(What the task asks) So that the copy matches the original, write out every entry exactly.

Records contained in a dataset:
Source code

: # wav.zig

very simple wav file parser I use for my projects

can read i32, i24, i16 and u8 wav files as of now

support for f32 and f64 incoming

(Solution to this problem)
Source code

: # wav.zig

very simple wav file parser I use for my projects

can read i32, i24, i16 and u8 wav files as of now

support for f32 and f64 incoming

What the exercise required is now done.